Id like to ask, what’s everyone else’s perspective, and when you really think about it, do you actually use all the holes on the surface, or just a couple?


----------



## Spectric (1 Jul 2022)

I have been here and asked the very same question, why do I want a lot of holes in my workbench so things can just fall through. I spent a lot of time looking into this and thinking about what it could do for me and always drew a blank. The fact festool was involved made me very suspicous because maybe it was just something that was part of their approach to woodworking and not mine. Some of my first thoughts were, people have been woodworking for centuries and without an MFT, perhaps with power tools it has a use and then I could see how it helps people working only in sheet goods to cut repetative pieces but what about me, how would it help me which I could not fathom out. The answer came whilst watching a video about some bench build where they were using dog holes and microjig dovetail slots, now you have a solution that both aligns and clamps. I still did not want holes in my bench, just seems like putting holes in a bucket and would let things escape so I thought of a top that just sits on my bench. I finally had to at least try things out to experience this craze of 20mm holes and so made a board with 20mm holes and the dovetail slots in between. It could have ended up as just an expensive experience with no benefits to myself but although not an MFT convert, I can say my approach with boards that sit on the workbence has been a success made possible by microjig. I use the dogs for alignment and location whilst the microjig clamps do the clamping and it has been a useful addition to my working methods.

I will say that I use a tracksaw and Benchdogs square for cutting sheet goods so not any MFT variant and you don't need a board full of holes because with them around the edges and a row through the middle you can just use a piece of wood to provide a straight working edge so maybe having the full number of holes is a just in case approach. With the Parf system you will end up with a board of 3mm holes anyway. I have found having extra holes spaced at 32mm can provide extra suport for working on corner joints.


----------



## TRITON (1 Jul 2022)

Well theyre very good for clamping something mid-bench, for routing and the like.

I think something which would be handier, would be t track inset into the bench.
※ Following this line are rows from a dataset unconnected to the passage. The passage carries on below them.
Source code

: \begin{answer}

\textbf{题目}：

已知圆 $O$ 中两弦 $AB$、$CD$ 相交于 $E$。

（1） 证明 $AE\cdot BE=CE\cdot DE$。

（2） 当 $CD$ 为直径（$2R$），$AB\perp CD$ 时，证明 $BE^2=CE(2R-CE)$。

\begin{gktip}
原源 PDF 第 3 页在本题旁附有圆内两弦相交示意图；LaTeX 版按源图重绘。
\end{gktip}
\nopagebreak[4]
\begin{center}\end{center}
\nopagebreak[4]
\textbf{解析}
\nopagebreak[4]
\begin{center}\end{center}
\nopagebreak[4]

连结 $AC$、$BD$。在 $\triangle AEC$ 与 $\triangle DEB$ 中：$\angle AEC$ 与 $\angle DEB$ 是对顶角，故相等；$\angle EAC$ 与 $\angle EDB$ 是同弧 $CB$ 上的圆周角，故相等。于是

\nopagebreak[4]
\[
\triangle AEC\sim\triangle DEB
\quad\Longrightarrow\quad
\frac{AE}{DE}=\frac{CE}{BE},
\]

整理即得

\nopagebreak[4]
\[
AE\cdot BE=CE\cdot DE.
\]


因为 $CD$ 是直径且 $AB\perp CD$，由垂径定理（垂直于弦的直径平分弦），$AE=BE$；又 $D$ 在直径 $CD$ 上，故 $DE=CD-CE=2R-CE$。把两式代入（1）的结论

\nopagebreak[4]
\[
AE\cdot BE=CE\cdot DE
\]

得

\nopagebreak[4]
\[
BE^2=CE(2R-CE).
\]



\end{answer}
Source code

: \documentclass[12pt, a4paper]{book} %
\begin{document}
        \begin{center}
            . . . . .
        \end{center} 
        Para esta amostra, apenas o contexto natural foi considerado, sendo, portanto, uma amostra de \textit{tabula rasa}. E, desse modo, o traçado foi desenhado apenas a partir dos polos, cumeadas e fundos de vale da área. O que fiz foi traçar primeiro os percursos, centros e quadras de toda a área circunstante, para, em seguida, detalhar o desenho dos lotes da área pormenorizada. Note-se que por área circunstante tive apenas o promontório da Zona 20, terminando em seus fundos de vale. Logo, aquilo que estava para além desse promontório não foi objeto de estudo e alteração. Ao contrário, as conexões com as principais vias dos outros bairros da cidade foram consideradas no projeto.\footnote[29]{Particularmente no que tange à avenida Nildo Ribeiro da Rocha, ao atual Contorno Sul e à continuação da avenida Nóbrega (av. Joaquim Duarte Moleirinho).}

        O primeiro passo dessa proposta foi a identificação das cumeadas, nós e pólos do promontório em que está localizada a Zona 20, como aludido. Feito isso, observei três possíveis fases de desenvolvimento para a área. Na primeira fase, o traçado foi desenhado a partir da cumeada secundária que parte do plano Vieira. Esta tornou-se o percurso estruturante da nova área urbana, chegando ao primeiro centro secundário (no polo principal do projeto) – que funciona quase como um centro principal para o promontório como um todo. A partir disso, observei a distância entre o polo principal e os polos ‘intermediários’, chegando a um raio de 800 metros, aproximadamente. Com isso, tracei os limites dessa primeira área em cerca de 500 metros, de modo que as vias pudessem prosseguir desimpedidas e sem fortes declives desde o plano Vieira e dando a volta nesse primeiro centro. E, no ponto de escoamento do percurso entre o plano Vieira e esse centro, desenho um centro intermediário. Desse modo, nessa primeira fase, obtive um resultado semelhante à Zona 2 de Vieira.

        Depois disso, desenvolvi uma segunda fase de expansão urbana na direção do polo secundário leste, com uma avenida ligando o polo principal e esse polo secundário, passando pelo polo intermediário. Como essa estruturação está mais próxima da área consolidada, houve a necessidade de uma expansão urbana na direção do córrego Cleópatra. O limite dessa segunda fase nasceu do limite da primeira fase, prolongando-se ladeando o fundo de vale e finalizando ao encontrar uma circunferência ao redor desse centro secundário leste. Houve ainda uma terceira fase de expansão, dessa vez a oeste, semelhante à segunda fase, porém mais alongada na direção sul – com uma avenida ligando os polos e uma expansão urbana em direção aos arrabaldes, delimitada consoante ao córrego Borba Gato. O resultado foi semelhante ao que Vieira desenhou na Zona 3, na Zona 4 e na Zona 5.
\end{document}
Which allow for infinite adjustment, so you can place a component on, use a stop to stop it moving, parf holes in a hold down setting to secure it and then the t track would allow the placement of a guide rail or guide bar to router a dado into.
What I mean is is with parf holes, theyre set a set distance apart. So you are repeating the same placement spot for whatever sized component, and guide rail. but are limited to only allowing movement at whatever the holes are centered at.
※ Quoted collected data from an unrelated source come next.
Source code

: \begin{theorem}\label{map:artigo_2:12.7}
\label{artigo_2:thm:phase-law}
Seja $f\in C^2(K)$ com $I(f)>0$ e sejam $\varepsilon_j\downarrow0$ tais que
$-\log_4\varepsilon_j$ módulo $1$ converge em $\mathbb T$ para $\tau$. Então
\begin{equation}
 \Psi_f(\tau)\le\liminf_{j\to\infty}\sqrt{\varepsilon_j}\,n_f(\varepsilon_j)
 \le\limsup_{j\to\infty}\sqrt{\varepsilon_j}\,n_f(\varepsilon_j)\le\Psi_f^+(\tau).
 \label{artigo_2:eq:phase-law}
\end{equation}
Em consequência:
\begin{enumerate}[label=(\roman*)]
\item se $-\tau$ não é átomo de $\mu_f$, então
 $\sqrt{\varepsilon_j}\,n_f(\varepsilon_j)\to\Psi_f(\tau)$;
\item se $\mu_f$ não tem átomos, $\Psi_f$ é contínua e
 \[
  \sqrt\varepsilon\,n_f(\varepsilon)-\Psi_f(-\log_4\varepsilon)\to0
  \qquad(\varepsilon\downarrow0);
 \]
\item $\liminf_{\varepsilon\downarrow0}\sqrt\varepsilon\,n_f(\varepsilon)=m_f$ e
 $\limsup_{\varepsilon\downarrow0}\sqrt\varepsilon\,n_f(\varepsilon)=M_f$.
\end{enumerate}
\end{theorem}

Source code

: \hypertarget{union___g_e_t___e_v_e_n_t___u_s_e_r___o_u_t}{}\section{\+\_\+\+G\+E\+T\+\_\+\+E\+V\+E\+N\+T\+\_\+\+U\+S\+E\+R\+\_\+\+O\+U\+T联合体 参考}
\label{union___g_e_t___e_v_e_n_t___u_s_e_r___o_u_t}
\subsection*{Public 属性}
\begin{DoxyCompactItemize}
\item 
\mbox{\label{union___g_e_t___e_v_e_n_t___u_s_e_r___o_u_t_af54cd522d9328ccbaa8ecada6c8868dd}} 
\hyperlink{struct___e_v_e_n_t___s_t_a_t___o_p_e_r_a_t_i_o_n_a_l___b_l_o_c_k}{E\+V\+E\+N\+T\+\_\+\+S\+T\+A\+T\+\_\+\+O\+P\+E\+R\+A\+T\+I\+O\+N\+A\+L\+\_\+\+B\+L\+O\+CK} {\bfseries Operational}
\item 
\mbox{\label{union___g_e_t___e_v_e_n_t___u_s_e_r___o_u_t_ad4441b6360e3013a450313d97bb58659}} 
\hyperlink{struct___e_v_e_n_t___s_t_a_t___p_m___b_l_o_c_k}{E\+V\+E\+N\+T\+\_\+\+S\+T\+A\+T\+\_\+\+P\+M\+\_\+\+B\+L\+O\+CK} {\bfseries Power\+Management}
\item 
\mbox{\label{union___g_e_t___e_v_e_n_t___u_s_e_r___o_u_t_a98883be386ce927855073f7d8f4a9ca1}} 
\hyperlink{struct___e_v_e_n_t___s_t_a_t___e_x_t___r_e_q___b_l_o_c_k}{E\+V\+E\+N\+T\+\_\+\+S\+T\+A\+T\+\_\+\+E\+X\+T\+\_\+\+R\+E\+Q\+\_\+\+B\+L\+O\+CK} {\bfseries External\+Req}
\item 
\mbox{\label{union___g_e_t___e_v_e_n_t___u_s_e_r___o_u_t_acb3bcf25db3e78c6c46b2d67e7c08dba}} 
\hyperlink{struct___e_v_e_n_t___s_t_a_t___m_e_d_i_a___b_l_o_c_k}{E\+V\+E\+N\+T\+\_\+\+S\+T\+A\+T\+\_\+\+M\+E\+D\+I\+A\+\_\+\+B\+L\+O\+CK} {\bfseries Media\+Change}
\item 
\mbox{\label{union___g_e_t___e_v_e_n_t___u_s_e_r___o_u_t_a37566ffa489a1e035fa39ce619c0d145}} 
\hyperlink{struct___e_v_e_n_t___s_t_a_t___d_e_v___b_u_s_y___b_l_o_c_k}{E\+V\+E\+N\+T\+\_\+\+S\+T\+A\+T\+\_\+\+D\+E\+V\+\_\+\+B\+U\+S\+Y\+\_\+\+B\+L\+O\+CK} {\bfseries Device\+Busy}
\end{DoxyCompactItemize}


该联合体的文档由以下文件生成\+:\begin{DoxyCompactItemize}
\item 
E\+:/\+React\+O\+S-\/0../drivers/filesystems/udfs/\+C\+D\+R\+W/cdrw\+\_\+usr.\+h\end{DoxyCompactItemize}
I think a series of parf holes, and T track would give you better options and infinite angles to lay a guide rail against. 

Think I'll draw something, work some stuff out.


----------



## deema (1 Jul 2022)

@TRITON what you suggest, to me sounds like a really good solution.

I took the MFT top off, and reverted to just a solid top that I decided I would drill any holes I needed. I haven’t drilled any yet, instead I screw jigs to it as needed. But a T track slot would be very useful.


----------



## Doug71 (1 Jul 2022)

I have an MFT style bench that is used for power tool work and is also my assembly bench, it's about 2.1m long x 1.1m wide. 

One of the main reasons I built it was for cutting up sheet material with my tracksaw, it worked well for this but I now own a sliding panel saw which does the job much better so the MFT doesn't get used as a cutting table much now.

I still wouldn't be without it, I love all the clamping options it gives me and I often use dogs to help hold frames square while working on them.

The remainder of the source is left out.